À Arbois, dans le Jura, l’affaire commence à prendre des allures de mauvais feuilleton pour un artisan bien connu des habitants. En l’espace de quelques jours, l’utilitaire du boulanger surnommé le Père Germain a été volé à deux reprises, malgré une première récupération rapide et une vigilance accrue. Une situation à la fois ubuesque et préoccupante, qui interroge sur la répétition de ce type de faits et sur la capacité à sécuriser les commerces de proximité. La première disparition avait eu lieu dans la nuit du 30 au 31 décembre, à la veille de la Saint-Sylvestre. Le véhicule, une camionnette blanche particulièrement identifiable, s’était volatilisé avant d’être retrouvé quelques heures plus tard. Grâce à son apparence singulière, l’utilitaire n’était pas passé inaperçu. L’arrière du véhicule est intégralement décoré d’un dessin représentant un boulanger en pleine cuisson, accompagné d’un message explicite indiquant le nom de l’enseigne.

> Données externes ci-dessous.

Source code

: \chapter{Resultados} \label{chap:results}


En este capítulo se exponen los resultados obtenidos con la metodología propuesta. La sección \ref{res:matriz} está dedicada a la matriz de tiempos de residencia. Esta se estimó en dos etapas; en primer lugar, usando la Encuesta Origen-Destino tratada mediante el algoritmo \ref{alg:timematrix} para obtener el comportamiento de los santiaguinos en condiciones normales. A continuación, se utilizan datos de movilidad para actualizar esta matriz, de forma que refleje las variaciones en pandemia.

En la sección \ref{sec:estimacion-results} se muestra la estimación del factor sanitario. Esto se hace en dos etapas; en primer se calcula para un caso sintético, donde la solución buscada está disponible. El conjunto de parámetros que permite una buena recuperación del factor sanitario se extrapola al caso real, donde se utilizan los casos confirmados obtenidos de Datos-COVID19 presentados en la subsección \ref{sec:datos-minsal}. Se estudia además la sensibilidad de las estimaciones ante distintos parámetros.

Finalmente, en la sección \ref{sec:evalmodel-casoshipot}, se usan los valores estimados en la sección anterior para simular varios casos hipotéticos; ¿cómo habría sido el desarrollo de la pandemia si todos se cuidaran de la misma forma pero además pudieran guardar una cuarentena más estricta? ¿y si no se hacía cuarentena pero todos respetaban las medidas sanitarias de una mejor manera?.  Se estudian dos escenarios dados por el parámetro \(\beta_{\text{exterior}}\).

Cette visibilité avait permis à plusieurs témoins de signaler rapidement ses déplacements. Lors de cette première récupération, la découverte avait été pour le moins troublante. À l’intérieur du véhicule se trouvaient un scooter volé ainsi qu’un tiroir-caisse, laissant supposer que la camionnette avait servi à d’autres larcins. Si le boulanger avait pu remettre la main sur son outil de travail, un élément crucial manquait toutefois à l’appel : les clés du véhicule. Une absence qui allait lourdement peser sur la suite des événements.

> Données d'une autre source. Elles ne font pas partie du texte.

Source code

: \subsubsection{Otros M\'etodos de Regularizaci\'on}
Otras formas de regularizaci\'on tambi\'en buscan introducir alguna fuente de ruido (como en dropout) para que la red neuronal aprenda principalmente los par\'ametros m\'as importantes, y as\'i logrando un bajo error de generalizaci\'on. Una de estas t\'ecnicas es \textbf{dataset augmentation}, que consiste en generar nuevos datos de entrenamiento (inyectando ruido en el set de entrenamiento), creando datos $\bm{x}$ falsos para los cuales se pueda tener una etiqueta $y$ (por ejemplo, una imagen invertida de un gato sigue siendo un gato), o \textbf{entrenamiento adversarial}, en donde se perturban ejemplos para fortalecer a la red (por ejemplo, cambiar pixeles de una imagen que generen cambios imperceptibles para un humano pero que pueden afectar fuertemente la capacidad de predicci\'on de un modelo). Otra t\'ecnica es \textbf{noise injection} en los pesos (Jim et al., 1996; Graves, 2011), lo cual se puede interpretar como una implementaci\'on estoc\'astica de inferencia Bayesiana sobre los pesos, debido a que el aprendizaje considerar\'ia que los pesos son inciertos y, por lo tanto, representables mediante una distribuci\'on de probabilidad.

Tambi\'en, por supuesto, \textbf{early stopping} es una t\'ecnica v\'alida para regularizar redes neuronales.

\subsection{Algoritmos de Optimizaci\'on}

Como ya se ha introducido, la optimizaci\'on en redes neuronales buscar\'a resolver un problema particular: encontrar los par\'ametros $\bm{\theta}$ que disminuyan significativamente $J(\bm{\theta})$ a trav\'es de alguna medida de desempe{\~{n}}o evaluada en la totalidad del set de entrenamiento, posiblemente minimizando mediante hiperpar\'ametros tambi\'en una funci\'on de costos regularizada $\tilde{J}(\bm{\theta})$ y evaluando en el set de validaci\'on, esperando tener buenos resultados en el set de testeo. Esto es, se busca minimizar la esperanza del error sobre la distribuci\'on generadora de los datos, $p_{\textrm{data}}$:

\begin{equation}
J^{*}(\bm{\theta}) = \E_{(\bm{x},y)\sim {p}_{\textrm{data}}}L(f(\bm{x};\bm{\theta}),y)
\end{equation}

Un retour du voleur redouté
Dans les jours suivants, le commerçant avait redoublé d’attention. Sur les réseaux sociaux, il expliquait surveiller régulièrement les abords de son utilitaire et affirmait avoir remarqué une personne rôdant à proximité. Selon ses déclarations, les gendarmes auraient même identifié un suspect potentiel. Malgré ces éléments, la crainte d’une récidive restait bien présente. Elle s’est malheureusement concrétisée dans la nuit de samedi à dimanche. Pour la deuxième fois en quelques jours, la camionnette a disparu, laissant son propriétaire démuni face à une situation qui dépasse désormais le simple vol opportuniste. Cette nouvelle disparition relance les interrogations sur l’utilisation possible des clés manquantes lors du premier épisode, qui auraient permis au voleur d’agir de nouveau sans effraction apparente. L’impact de cette situation dépasse le préjudice matériel. Pour un boulanger, l’utilitaire est bien plus qu’un véhicule. Il conditionne les livraisons, l’approvisionnement, parfois même l’organisation quotidienne du travail. Chaque jour sans cet outil représente un risque pour l’activité, dans un contexte économique déjà tendu pour de nombreux artisans.

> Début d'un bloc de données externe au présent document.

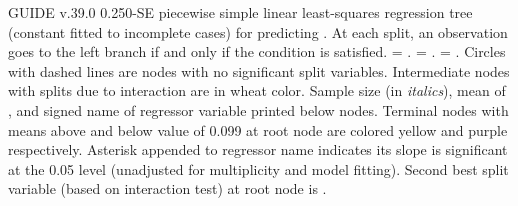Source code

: \documentclass[12pt]{article}
\begin{document}
 \begin{center}
 \end{center}
GUIDE v.39.0 0.250-SE
piecewise simple linear least-squares regression tree
 (constant fitted to incomplete cases)
for predicting \texttt{}.
At each split, an observation goes to the left branch 
 if and only if the condition is satisfied.
\texttt{} = \texttt{}.
\texttt{} = \texttt{}.
\texttt{} = \texttt{}.
 Circles with dashed lines are nodes with no significant split variables.
 Intermediate nodes with splits due to interaction are in wheat color.
Sample size (in \emph{italics}), mean of \texttt{}, and signed name of regressor variable printed below nodes.
 Terminal nodes with means above and below value of  0.099  at root node are colored yellow and purple respectively.
 Asterisk appended to regressor name indicates its slope is significant at the 0.05 level (unadjusted for multiplicity and model fitting).
 Second best split variable (based on interaction test) at root node is \texttt{}.
 
\end{document}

Une affaire suivie de près localement
Dans la commune, l’histoire suscite incompréhension et solidarité. Le caractère très identifiable du véhicule rend la répétition des vols d’autant plus surprenante. Comment un utilitaire aussi reconnaissable peut-il disparaître à nouveau sans être immédiatement repéré ? La question circule parmi les habitants, d’autant que le premier épisode avait montré l’efficacité du signalement citoyen. Reste désormais à savoir si, comme lors de la Saint-Sylvestre, la camionnette sera retrouvée rapidement. L’enquête se poursuit et les forces de l’ordre restent mobilisées, alors que le boulanger espère surtout mettre un terme à cette série de disparitions qui ressemble de plus en plus à un acharnement ciblé. À Arbois, beaucoup espèrent que ce deuxième vol sera le dernier. Mais pour le Père Germain, l’attente est teintée d’une inquiétude bien réelle : celle de voir son outil de travail lui échapper à nouveau, ou de subir un nouvel épisode dans une affaire qui, pour l’instant, semble loin d’être terminée.